Several EU leaders swiftly protested the duty, including UK climate change Minister Greg Barker and Anna-Karin Hatt, Swedish minister for information technology and energy. German Chancellor Angela Merkel said Germany would do what it could to avert permanent import duties, telling reporters "we don’t believe that this will help us." French President Francois Hollande last week also called for an expedited resolution, saying, "It is up to us to be more competitive and to convince the Chinese that there can be reciprocity.”

Industry association EU ProSun last year alleged that solar panels and key components including solar cells and solar wafers imported from China enter the European market at prices below market values. On Sept. 6, the EC launched an antidumping investigation, reasoning that in terms of import value affected, "this is the most significant anti-dumping complaint" that the executive body of the EU has received.

The nine-month investigation was completed earlier this month. In a 43-page document, the EC concludes that the fair value of a Chinese solar panel sold to Europe should be 88% higher than the price at which it is actually sold. "The dumped Chinese exports exerted undue price pressure on the EU market, which had a significant negative effect on the financial and operational performance of European producers," it says.

But the commission imposed duties below 50% because the EU applies a so-called “lesser duty rule,” imposing only enough duty needed to restore a level playing field. "Such a low duty means that China gets off lightly, but crucially it is enough to allow the European solar industry back into the game, and this time the game has to be fair," said Milan Nitzschke, president of EU ProSun. The industry group that claims it represents a "majority" of European PV manufacturers—but declines to name them, citing possible "serious retaliation"—says three years of "Chinese dumping" caused thousands of Europeans to lose their jobs and 60 European factory closures, of which 30 were in Germany alone.

Nitzschke refuted claims that the duties would dampen European solar market growth. Duties imposed by the U.S. last year on China for similar antidumping reasons had not led to a decline in the market; rather, it had led to a market expansion, he said.

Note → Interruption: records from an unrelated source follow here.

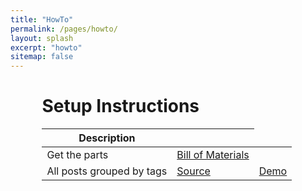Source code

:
 ```yaml
---
title: "HowTo"
permalink: /pages/howto/
layout: splash
excerpt: "howto"
sitemap: false
---
```

<div style="margin-left:10%; margin-right:10%; text-align: justify">
<h1>Setup Instructions</h1>
</div>


<div style="margin-left:10%; margin-right:10%; text-align: justify">
<table>
  <thead>
    <tr>
      <th>Description</th>
      <th>&#160;</th>
    </tr>
  </thead>
  <tbody>
    <tr>
      <td>Get the parts</td>
      <td>  <a href="https://github.com/EugenSol/FirmwareBeta" class="btn btn--warning" target="_blank">Bill of Materials</a></td>
    </tr>
    <tr>
      <td>All posts grouped by tags</td>
      <td><a href="https://github.com/mmistakes/minimal-mistakes/blob/gh-pages/_pages/tag-archive.html">Source</a></td>
      <td><a href="https://mmistakes.github.io/minimal-mistakes/tags/">Demo</a></td>
    </tr>
  </tbody>
</table>
</div>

The U.S. solar industry group the Solar Energy Industries Association (SEIA) has repeatedly called trade disputes concerning solar exports "costly and disruptive." This May, SEIA concluded a joint policy position with its Asian counterpart, the Asia PV Industry Association, that strongly encourages the U.S., China, the EU, and other nations to engage in multilateral trade negotiations. The so-called "Shanghai Solar Declaration" highlights evidence that disputes within one segment of the industry affects the entire solar supply chain. It also encourages governments to create a "pro-competitive, collaborative framework for preventing future trade conflicts and ensuring the adoption of balanced and equitable agreements in the future."

Meanwhile, the EC last week warned that Europe would see some short-term job losses as a result of the preliminary solar duty, though it said those jobs could be re-created "as the situation of EU producers improves and imports from other countries increase."

The EC is expected to continue its investigation and plans to apply definitive antidumping duties on China for five years if a settlement cannot be reached. At the same time, the EC is conducting a parallel anti-subsidy investigation on the same solar products. Provisional anti-subsidy measures, if any, could be imposed by Aug. 7.

China’s exporters hold more than 80% of the EU solar market. In 2012, China’s excess capacity was almost double total EU demand, the EC says. According to EU ProSun, Europe accounted for 21.9 GW of crystalline PV solar installations, which constituted 75% of global new installations in 2011. About 75% of the total global installed PV capacity is located in Europe.